Data records below:

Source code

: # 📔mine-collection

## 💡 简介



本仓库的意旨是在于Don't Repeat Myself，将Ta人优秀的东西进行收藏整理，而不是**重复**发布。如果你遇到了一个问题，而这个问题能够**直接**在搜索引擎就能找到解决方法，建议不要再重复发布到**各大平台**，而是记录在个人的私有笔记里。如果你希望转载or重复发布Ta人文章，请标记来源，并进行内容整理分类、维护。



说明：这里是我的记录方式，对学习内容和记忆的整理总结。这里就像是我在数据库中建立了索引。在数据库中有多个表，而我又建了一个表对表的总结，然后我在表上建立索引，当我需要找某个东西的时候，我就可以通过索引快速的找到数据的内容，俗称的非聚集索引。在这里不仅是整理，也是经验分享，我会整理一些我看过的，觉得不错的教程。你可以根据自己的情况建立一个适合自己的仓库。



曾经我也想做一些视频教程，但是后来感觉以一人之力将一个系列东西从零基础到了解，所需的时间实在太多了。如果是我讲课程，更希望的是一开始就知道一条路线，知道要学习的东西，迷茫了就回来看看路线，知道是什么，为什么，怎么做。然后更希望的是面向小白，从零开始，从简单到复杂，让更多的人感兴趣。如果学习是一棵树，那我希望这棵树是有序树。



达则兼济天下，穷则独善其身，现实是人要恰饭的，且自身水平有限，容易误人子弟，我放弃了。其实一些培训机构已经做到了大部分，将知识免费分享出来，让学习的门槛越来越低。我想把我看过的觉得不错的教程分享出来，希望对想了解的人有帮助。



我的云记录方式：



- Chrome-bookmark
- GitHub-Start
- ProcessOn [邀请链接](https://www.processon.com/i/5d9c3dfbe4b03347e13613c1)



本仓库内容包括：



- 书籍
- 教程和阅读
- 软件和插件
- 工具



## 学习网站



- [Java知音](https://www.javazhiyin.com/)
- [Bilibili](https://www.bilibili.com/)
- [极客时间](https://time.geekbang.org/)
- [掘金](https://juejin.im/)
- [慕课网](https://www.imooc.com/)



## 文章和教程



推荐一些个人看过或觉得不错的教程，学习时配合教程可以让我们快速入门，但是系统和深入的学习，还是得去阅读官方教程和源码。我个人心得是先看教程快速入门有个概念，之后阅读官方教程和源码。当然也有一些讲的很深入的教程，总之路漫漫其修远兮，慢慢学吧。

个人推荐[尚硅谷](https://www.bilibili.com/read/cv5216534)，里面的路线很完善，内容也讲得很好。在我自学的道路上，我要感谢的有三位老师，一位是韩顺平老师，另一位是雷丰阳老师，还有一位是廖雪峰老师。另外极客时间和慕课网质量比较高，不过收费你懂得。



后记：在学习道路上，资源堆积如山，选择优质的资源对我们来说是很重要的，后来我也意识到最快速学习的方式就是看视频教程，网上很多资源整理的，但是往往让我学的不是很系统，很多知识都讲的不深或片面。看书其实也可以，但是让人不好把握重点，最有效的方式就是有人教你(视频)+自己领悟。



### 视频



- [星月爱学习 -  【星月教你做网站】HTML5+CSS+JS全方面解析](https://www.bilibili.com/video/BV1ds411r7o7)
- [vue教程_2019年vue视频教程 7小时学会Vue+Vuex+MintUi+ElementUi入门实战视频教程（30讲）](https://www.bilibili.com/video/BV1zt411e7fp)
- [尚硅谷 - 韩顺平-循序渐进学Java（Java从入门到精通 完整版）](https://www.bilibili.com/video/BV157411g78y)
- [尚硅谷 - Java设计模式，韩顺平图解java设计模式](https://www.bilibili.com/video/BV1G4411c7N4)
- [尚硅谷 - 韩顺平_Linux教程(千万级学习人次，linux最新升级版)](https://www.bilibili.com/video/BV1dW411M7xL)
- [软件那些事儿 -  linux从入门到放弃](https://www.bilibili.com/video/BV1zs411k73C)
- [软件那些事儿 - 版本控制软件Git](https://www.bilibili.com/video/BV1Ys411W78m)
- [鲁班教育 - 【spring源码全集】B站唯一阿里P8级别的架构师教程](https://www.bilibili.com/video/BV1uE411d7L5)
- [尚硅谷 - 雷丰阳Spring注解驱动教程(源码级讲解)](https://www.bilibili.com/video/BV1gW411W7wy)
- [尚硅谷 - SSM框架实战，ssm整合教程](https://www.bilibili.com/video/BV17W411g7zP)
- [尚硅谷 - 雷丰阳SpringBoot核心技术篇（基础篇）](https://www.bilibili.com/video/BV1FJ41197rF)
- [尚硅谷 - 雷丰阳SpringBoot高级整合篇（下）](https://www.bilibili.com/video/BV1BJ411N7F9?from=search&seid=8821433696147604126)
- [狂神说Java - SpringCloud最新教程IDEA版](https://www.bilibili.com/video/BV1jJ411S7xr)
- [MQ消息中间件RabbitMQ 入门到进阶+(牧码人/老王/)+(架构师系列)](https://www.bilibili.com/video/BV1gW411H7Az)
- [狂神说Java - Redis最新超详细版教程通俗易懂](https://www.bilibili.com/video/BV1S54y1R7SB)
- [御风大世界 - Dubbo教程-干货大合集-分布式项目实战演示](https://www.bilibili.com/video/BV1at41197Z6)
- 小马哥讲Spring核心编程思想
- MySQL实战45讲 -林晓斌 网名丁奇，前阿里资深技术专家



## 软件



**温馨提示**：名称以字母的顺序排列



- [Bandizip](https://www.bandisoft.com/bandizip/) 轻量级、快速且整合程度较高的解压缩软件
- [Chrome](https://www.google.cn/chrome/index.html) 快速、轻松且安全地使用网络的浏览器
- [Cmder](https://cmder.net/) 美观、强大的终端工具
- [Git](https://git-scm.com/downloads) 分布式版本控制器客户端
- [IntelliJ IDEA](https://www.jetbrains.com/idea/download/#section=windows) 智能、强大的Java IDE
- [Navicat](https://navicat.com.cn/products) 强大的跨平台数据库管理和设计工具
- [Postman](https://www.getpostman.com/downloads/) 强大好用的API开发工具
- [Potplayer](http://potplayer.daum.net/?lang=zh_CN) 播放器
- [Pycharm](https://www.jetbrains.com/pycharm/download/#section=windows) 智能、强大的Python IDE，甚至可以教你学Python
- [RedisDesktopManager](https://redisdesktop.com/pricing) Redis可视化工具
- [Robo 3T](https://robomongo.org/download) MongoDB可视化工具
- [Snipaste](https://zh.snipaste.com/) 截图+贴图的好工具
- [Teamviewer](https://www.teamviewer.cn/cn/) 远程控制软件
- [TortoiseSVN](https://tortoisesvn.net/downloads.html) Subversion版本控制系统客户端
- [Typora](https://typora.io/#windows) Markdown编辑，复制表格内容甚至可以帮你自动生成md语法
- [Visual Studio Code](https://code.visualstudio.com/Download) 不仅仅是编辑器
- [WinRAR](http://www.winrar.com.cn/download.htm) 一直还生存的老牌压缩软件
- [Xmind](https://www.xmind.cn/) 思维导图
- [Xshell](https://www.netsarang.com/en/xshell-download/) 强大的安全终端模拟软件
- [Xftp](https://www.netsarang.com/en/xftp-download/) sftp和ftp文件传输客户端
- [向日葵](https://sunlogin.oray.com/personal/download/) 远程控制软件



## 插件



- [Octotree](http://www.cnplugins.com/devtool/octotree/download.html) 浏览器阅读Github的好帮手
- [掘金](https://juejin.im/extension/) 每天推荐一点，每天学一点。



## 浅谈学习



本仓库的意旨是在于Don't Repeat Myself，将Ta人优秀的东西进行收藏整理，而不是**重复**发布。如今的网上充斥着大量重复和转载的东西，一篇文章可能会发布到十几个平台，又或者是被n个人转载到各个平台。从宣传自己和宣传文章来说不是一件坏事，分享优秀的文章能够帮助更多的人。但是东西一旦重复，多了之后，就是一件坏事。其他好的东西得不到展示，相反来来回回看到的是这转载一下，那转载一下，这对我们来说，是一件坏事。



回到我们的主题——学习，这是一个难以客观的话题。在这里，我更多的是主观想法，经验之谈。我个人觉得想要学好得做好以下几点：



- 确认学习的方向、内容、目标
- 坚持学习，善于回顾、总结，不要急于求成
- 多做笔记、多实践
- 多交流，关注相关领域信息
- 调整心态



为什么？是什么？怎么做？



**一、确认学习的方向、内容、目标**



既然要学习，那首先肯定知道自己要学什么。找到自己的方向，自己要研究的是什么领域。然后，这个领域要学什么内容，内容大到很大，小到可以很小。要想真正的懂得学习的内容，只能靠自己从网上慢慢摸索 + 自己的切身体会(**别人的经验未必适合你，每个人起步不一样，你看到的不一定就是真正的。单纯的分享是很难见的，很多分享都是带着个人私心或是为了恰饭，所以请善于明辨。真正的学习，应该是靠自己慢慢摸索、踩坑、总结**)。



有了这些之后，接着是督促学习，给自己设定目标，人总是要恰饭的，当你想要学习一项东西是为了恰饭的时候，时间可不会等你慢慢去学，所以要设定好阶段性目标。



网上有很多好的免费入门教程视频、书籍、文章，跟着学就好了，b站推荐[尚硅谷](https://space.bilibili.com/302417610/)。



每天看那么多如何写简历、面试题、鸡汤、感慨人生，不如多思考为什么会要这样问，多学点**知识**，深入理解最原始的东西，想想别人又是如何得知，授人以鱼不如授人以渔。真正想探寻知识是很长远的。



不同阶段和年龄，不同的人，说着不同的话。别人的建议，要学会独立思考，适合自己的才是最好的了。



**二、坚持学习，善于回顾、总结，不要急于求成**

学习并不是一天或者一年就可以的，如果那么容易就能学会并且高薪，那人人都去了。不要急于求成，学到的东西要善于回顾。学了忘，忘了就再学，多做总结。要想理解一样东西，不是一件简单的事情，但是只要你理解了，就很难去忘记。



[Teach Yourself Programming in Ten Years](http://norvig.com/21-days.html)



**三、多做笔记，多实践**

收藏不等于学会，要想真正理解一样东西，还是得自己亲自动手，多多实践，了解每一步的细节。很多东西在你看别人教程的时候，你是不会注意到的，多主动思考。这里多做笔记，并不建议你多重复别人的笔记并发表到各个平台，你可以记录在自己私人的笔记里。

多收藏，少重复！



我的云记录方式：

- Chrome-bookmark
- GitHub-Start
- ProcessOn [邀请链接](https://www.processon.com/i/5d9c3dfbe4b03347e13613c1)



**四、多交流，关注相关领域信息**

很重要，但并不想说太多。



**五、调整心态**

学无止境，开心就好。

End of Data records.

• _Problem statement_
Could you report every line of the material that contains the string "netsarang"?

• _Written answer_
- [Xshell](https://www.netsarang.com/en/xshell-download/) 强大的安全终端模拟软件
- [Xftp](https://www.netsarang.com/en/xftp-download/) sftp和ftp文件传输客户端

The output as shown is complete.